Lo stesso ministro dell’Interno Piantedosi, nella sua informativa a Camera e Senato di giovedì 29 febbraio, ha giustificato il comportamento dei poliziotti asserendo che la manifestazione fosse nata “in totale violazione della legge, senza nessun preavviso da parte degli organizzatori”.
“Due sono le leggi a cui si fa riferimento per capire come mai si parli di illegalità per questo fatto: una è l’articolo 17 della Costituzione, nella sezione che disciplina diritti e doveri dei cittadini – esordisce l’avvocato Andrea Callaioli – dove si sancisce il diritto di riunione dei cittadini se ciò avviene ‘pacificamente e senz’armi’ e che specifica che ‘delle riunioni in luogo pubblico deve essere dato preavviso alle autorità,’.
L’altro prinicipio, che stride con quanto appena detto, è contenuto nel Testo unico delle leggi della pubblica sicurezza, un testo regio e dunque emanato precedentemente alla Costituzione italiana, dove l’articolo 18 recita che ‘I promotori di una riunione in luogo pubblico o aperto al pubblico, devono darne avviso, almeno tre giorni prima, al questore'”.
“Tuttavia – presegue Callaioli – si parla di preavviso e non di richiesta di autorizzazione e l’omissione massima che si può riscontrare è quella di mancata comunicazione.

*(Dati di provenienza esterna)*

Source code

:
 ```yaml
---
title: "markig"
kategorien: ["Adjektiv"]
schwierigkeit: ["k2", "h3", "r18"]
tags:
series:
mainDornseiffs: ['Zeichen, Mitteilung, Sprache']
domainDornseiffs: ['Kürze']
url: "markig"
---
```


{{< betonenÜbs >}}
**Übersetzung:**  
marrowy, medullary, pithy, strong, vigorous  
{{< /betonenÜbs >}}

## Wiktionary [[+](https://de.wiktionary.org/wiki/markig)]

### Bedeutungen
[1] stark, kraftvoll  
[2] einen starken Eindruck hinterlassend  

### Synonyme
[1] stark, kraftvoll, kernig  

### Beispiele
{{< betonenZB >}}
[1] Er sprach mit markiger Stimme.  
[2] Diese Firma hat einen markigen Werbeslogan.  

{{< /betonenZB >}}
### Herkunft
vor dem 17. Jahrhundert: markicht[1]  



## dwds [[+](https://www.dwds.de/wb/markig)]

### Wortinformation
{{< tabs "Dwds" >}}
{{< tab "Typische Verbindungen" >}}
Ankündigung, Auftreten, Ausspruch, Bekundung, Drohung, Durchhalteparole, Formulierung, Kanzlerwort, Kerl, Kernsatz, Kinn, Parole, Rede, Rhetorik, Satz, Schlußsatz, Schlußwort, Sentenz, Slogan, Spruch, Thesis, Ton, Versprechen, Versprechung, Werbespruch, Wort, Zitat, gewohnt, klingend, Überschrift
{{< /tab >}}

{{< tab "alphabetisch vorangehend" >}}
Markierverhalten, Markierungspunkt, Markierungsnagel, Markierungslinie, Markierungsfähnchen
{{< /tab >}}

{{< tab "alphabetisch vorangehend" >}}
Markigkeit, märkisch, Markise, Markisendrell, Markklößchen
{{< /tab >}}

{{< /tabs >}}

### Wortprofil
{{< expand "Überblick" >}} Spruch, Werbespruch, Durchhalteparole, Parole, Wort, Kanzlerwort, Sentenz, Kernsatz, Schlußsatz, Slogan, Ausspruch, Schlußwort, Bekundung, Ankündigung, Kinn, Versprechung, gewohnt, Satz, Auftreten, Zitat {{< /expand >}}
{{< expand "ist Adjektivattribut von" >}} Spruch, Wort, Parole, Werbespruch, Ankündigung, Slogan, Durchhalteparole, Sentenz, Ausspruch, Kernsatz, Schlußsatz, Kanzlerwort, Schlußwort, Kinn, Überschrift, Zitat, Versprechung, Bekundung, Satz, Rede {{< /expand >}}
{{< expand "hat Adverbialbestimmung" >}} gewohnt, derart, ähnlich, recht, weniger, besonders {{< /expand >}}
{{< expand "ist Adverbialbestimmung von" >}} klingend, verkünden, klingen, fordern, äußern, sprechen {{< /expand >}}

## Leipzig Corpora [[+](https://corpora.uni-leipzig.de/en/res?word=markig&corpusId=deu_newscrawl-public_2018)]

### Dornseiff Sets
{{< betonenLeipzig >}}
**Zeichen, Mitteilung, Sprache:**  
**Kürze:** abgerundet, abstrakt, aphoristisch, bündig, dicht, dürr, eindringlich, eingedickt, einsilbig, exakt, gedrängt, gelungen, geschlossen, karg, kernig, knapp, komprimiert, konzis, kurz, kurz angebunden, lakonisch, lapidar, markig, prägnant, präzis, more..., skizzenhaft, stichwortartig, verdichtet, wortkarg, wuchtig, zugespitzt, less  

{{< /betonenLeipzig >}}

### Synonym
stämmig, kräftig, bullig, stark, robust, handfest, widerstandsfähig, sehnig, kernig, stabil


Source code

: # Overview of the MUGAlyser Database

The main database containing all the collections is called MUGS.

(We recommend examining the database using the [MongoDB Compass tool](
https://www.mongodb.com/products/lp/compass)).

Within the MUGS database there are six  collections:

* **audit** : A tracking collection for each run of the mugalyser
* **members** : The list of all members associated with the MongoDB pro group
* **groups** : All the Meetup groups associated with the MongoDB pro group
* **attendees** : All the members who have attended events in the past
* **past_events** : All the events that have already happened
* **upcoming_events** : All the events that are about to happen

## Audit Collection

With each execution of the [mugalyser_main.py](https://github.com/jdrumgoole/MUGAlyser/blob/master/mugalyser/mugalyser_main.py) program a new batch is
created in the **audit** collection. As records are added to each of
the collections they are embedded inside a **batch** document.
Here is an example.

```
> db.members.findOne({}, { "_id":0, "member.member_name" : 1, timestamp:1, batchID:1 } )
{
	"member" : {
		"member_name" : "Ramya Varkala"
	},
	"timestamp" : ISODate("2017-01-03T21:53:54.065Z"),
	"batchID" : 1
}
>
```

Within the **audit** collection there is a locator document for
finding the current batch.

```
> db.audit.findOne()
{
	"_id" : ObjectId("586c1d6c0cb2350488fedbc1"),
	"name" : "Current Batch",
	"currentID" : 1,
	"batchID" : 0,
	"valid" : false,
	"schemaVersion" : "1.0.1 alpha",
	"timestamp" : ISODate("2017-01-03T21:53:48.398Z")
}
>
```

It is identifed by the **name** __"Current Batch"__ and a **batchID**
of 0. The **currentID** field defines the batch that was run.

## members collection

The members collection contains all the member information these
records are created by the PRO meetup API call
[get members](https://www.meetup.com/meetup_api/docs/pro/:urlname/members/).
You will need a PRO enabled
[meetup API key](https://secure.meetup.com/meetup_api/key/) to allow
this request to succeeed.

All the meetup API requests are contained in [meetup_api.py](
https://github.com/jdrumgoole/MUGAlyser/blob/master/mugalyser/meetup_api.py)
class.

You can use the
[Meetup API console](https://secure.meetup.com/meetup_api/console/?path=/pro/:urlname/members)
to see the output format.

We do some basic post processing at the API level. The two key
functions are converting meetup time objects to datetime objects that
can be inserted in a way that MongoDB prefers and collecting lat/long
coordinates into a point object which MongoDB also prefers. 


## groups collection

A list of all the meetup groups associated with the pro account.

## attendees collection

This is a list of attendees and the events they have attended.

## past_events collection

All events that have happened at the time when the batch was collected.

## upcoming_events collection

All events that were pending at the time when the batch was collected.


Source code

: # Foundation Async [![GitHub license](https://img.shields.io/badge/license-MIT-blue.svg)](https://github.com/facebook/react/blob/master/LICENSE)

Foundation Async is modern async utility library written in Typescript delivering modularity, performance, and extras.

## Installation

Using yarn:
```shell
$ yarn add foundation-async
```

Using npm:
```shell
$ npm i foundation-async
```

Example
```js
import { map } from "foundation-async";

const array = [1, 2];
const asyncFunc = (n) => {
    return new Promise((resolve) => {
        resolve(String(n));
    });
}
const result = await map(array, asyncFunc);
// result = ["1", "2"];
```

Del resto, anche in questi casi se il questore può intervenire per vietare la manifestazione o per scioglierla, là dove già in corso, puà farlo solo fornendo una spiegazione legittima, la cui natura è quella che ritroviamo nel già citato articolo 17 della Costituzione ‘per comprovati motivi di sicurezza o di incolumità pubblica’”.
Un altro elemento di contorno giuridico attorno a cui inquadrare gli avvenimenti del 23 febbraio è la liceità del comportamento della Polizia. “Il funzionario di pubblica sicurezza che si trovava in piazza quella mattina, delagato dal questore, se aveva ritenuto lo svolgimento del corteo di una pericolosità tale da procedere a ordinare cariche di alleggerimento sui manifestanti avrebbe dovuto preventivamente eseguire un procedimento preciso – ha spiegato l’avvocato Di Giuliomaria – indossare la fascia tricolore per permettere ai manifestanti di farsi riconoscere in modo inequivocabile e anticipare l’ordine di carica con tre richiami ad alta voce”.